Hirokazu Kore-eda knows how to touch us to our core, and he does once again with Broker. The Japanese director makes a seamless transition to South Korea with an empathetic and touching crowdpleaser about unconventional bonds that form under strange circumstances. It’s Kore-eda doing what he does best, with children and childhood grounding this story of found family.
On one rainy night, a woman named So-young (Lee Ji-eun ) climbs up the steps towards a church. With every step, she seems to want to be moving further away than closer to it. But she doesn’t know where else to turn to keep her baby safe. She leaves him near the church’s “baby box” with the promise of coming back. No one ever does, something that Dong-soo (Gang Dong-won) knows well as his mother left him on the steps of an orphanage with the false promise of coming back. He works at the church, but partners with laundry business owner Sang-hyeon (Song Kang-ho) on off hours to sell these children to desiring parents who are unable to conceive and don’t want to go through the lengthy adoption process. What these brokers don’t know is that the police are onto them and are hoping to nail them for child trafficking.
What the men couldn’t have predicted too is that the mother actually does come back, making things more complicated for them. So-young wants her child to have a better home, so she agrees to work with them. The process of trying to find her child a home turns into a family road trip of sorts, with the two brokers and So-young forming a heartwarming bond. It gets especially sweet when a little boy named Hae-jin (Im Seung-soo) stows away in their van after a visit to Dong-soo’s old orphanage. In the midst of all this, So-young’s past catches up with her as she becomes a suspect in a serpentine criminal investigation. There’s a lot going on already with the central plot that adding even more to the narrative could have completely derailed it in the hands of any other screenwriter, but Kore-eda expertly intertwines it all.
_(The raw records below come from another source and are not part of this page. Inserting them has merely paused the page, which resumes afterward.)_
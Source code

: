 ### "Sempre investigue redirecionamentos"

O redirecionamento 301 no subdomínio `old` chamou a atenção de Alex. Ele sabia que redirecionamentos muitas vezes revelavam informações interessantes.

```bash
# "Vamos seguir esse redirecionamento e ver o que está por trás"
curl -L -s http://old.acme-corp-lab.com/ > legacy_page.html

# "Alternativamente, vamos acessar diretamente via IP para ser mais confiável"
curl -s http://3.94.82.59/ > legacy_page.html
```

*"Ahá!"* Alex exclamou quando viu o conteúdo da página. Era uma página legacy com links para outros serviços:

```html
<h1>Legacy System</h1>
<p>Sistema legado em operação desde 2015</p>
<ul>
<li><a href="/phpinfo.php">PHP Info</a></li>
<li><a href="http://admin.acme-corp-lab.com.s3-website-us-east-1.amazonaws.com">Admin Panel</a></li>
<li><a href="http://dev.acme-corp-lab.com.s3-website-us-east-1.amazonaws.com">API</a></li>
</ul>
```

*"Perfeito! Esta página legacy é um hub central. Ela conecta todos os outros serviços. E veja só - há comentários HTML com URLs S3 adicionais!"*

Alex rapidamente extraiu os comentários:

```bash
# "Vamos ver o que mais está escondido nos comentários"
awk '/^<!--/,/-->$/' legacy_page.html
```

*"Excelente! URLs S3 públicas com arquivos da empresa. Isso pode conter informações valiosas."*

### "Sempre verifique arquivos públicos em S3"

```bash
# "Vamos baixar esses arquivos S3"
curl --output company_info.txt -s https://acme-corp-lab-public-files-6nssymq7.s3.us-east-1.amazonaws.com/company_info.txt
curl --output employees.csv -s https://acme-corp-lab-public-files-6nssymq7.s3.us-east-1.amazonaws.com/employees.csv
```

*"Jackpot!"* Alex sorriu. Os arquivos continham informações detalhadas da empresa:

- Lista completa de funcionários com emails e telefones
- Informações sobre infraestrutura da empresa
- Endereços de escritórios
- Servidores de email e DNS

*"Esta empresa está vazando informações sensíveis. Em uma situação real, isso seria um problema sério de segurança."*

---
The film acknowledges that what we’re seeing is the forming of a very unconventional family, but it’s the kind of family each of the characters need. It’s hard raising a baby alone, but it doesn’t justify throwing him away, the brokers say. So-young retorts by saying that selling him isn’t justifiable either. As this relationship progresses and their trust in each other builds, they each begin to understand that they are on two sides of the same coin. The film is especially empathetic towards why a mother would make such a tough decision. The police, hot on their heels, even begin to question their own judgments, making the audience rethink their own.
Broker’s ending may be too open-ended for some, but it doesn’t cloud its overall message. Brimming with emotion, emphasized by a tranquil score, the film explores each character’s connection to children, childhood, and how it guides the narrative. So-young’s own connection is, of course, with her child that she’s trying to set up for a better life; Hae-jin is a child still waiting for a better one; Dong-soo was once the baby they are trying to sell; Sang-hyeon is a father with a broken relationship with his daughter. Knowing all of this makes it incredibly heartfelt to see each character taking care of So-young’s baby like it’s their own.
It is a strange family, but sometimes it takes more than blood to forgive others and forgive yourself. If anything, Broker demonstrates how difficult yet powerful it is to make the necessary sacrifices to protect those we love.